Typical age-related diseases are the classic neurodegenerative illnesses such as Alzheimer’s and Parkinson's disease, but also cardiovascular diseases as well as musculoskeletal disorders such as osteoporosis and arthrosis. Added to these are lipid and glucose metabolism disorders (obesity and type II diabetes mellitus) and cancer.
At Ulm University, physicians and natural scientists research together in numerous interdisciplinary projects on the causes of these diverse "old-age diseases". Their goal is to transfer basic scientific findings into clinical application. Other groups also investigate the progressive loss of body functions itself. One of their main interests are age-related changes in the immune system or the connective tissue, which are accompanied by impaired wound healing.
Apoptosis research uses a completely different approach; this speciality explores the prerequisites and consequences of "programmed" cell death, as this cellular "suicide programme" protects regenerative processes from uncontrolled growth effects and thus helps prevent the development of tumours, among other things.
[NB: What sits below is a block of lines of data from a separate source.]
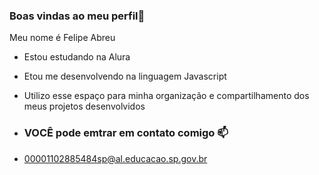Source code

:### Boas vindas ao meu perfil💙 

Meu nome é Felipe Abreu

- Estou estudando na Alura
- Etou me desenvolvendo na linguagem Javascript
- Utilizo esse espaço para minha organização e compartilhamento dos meus projetos desenvolvidos

- ### VOCÊ pode emtrar em contato comigo 📫

- 00001102885484sp@al.educacao.sp.gov.br                                                                                                                                                                                              
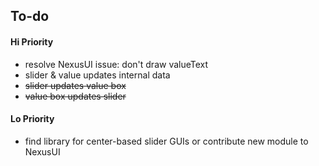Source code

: ## To-do

#### Hi Priority
* resolve NexusUI issue: don't draw valueText
* slider & value updates internal data
* ~~slider updates value box~~
* ~~value box updates slider~~


#### Lo Priority
* find library for center-based slider GUIs or contribute new module to NexusUI
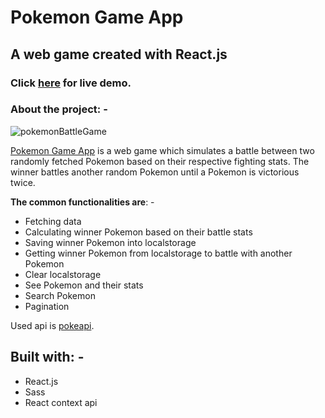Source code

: # Pokemon Game App

## A web game created with React.js
<!-- ## Click [here](https://pokemon-battle-game.netlify.app/) -->
### Click <a href="https://pokemon-battle-game.netlify.app/" target="_blank">here</a> for live demo.

### About the project: -

![pokemonBattleGame](https://user-images.githubusercontent.com/66523518/131977834-fa81b80b-0f4e-47ee-b760-23b94c0bd204.png)

<a href="https://pokemon-battle-game.netlify.app/" target="_blank">Pokemon Game App</a> is a web game which simulates a battle between two randomly fetched Pokemon based on their respective fighting stats. The winner battles another random Pokemon until a Pokemon is victorious twice.

**The common functionalities are**: -
- Fetching data
- Calculating winner Pokemon based on their battle stats
- Saving winner Pokemon into localstorage
- Getting winner Pokemon from localstorage to battle with another Pokemon
- Clear localstorage
- See Pokemon and their stats
- Search Pokemon
- Pagination

Used api is <a href="https://pokeapi.co/" target="_blank">pokeapi</a>.

## Built with: -
- React.js
- Sass
- React context api
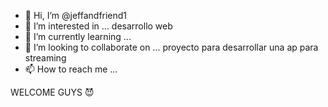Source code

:- 👋 Hi, I’m @jeffandfriend1
- 👀 I’m interested in ... desarrollo web
- 🌱 I’m currently learning ...
- 💞️ I’m looking to collaborate on ... proyecto para desarrollar una ap para streaming
- 📫 How to reach me ...

<!---
jeffandfriend1/jeffandfriend1 is a ✨ special ✨ repository because its `README.md` (this file) appears on your GitHub profile.
You can click the Preview link to take a look at your changes.
--->WELCOME GUYS 😈
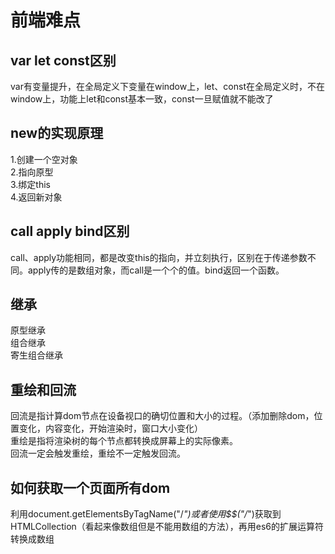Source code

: # 前端难点
## var let const区别  
var有变量提升，在全局定义下变量在window上，let、const在全局定义时，不在window上，功能上let和const基本一致，const一旦赋值就不能改了 

## new的实现原理  
1.创建一个空对象  
2.指向原型  
3.绑定this  
4.返回新对象

## call apply bind区别  
call、apply功能相同，都是改变this的指向，并立刻执行，区别在于传递参数不同。apply传的是数组对象，而call是一个个的值。bind返回一个函数。

## 继承  
原型继承  
组合继承  
寄生组合继承

## 重绘和回流
回流是指计算dom节点在设备视口的确切位置和大小的过程。（添加删除dom，位置变化，内容变化，开始渲染时，窗口大小变化）  
重绘是指将渲染树的每个节点都转换成屏幕上的实际像素。  
回流一定会触发重绘，重绘不一定触发回流。  

## 如何获取一个页面所有dom
利用document.getElementsByTagName("/*")或者使用$$("/*")获取到HTMLCollection（看起来像数组但是不能用数组的方法），再用es6的扩展运算符转换成数组
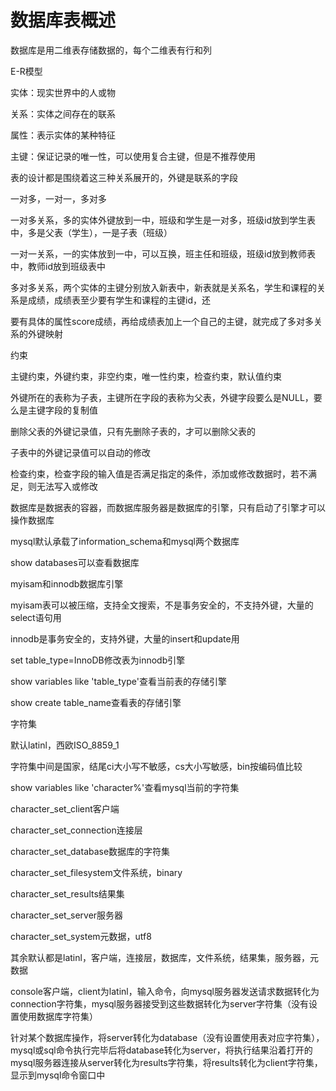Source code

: # 数据库表概述

数据库是用二维表存储数据的，每个二维表有行和列

E-R模型

实体：现实世界中的人或物

关系：实体之间存在的联系

属性：表示实体的某种特征

主键：保证记录的唯一性，可以使用复合主键，但是不推荐使用

表的设计都是围绕着这三种关系展开的，外键是联系的字段

一对多，一对一，多对多

一对多关系，多的实体外键放到一中，班级和学生是一对多，班级id放到学生表中，多是父表（学生），一是子表（班级）

一对一关系，一的实体放到一中，可以互换，班主任和班级，班级id放到教师表中，教师id放到班级表中

多对多关系，两个实体的主键分别放入新表中，新表就是关系名，学生和课程的关系是成绩，成绩表至少要有学生和课程的主键id，还

要有具体的属性score成绩，再给成绩表加上一个自己的主键，就完成了多对多关系的外键映射

约束

主键约束，外键约束，非空约束，唯一性约束，检查约束，默认值约束

外键所在的表称为子表，主键所在字段的表称为父表，外键字段要么是NULL，要么是主键字段的复制值

删除父表的外键记录值，只有先删除子表的，才可以删除父表的

子表中的外键记录值可以自动的修改

检查约束，检查字段的输入值是否满足指定的条件，添加或修改数据时，若不满足，则无法写入或修改

数据库是数据表的容器，而数据库服务器是数据库的引擎，只有启动了引擎才可以操作数据库

mysql默认承载了information_schema和mysql两个数据库

show databases可以查看数据库

myisam和innodb数据库引擎

myisam表可以被压缩，支持全文搜索，不是事务安全的，不支持外键，大量的select语句用

innodb是事务安全的，支持外键，大量的insert和update用

set table_type=InnoDB修改表为innodb引擎

show variables like 'table_type'查看当前表的存储引擎

show create table_name查看表的存储引擎

字符集

默认latinl，西欧ISO_8859_1

字符集中间是国家，结尾ci大小写不敏感，cs大小写敏感，bin按编码值比较

show variables like 'character%'查看mysql当前的字符集

character_set_client客户端

character_set_connection连接层

character_set_database数据库的字符集

character_set_filesystem文件系统，binary

character_set_results结果集

character_set_server服务器

character_set_system元数据，utf8

其余默认都是latinl，客户端，连接层，数据库，文件系统，结果集，服务器，元数据


console客户端，client为latinl，输入命令，向mysql服务器发送请求数据转化为connection字符集，mysql服务器接受到这些数据转化为server字符集（没有设置使用数据库字符集）

针对某个数据库操作，将server转化为database（没有设置使用表对应字符集），mysql或sql命令执行完毕后将database转化为server，将执行结果沿着打开的mysql服务器连接从server转化为results字符集，将results转化为client字符集，显示到mysql命令窗口中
The research training programme on ageing – CEMMA
The more the population ages, the more pressing it becomes to fully understand ageing processes and age-related diseases. Not least, it is essential to make sure that young scholars are equipped to meet these challenges. In addition to the opportunities provided within the Emmy Noether Programme, Ulm University has established a research training programme on Cellular and Molecular Mechanisms in Ageing (CEMMA) to familiarise young physicians and natural scientists with the key issues concerning ageing research.
Investigations focus on the molecular and cellular mechanisms of ageing processes, and the resulting potential for new therapeutic approaches. The research training programme CEMMA is part of the International Graduate School in Molecular Medicine Ulm (IGradU) (Link). It was funded by the German Research Foundation (DFG) within the framework of the Excellence Initiative. At the end of 2017, the research training programme was granted an extension of another four and a half years.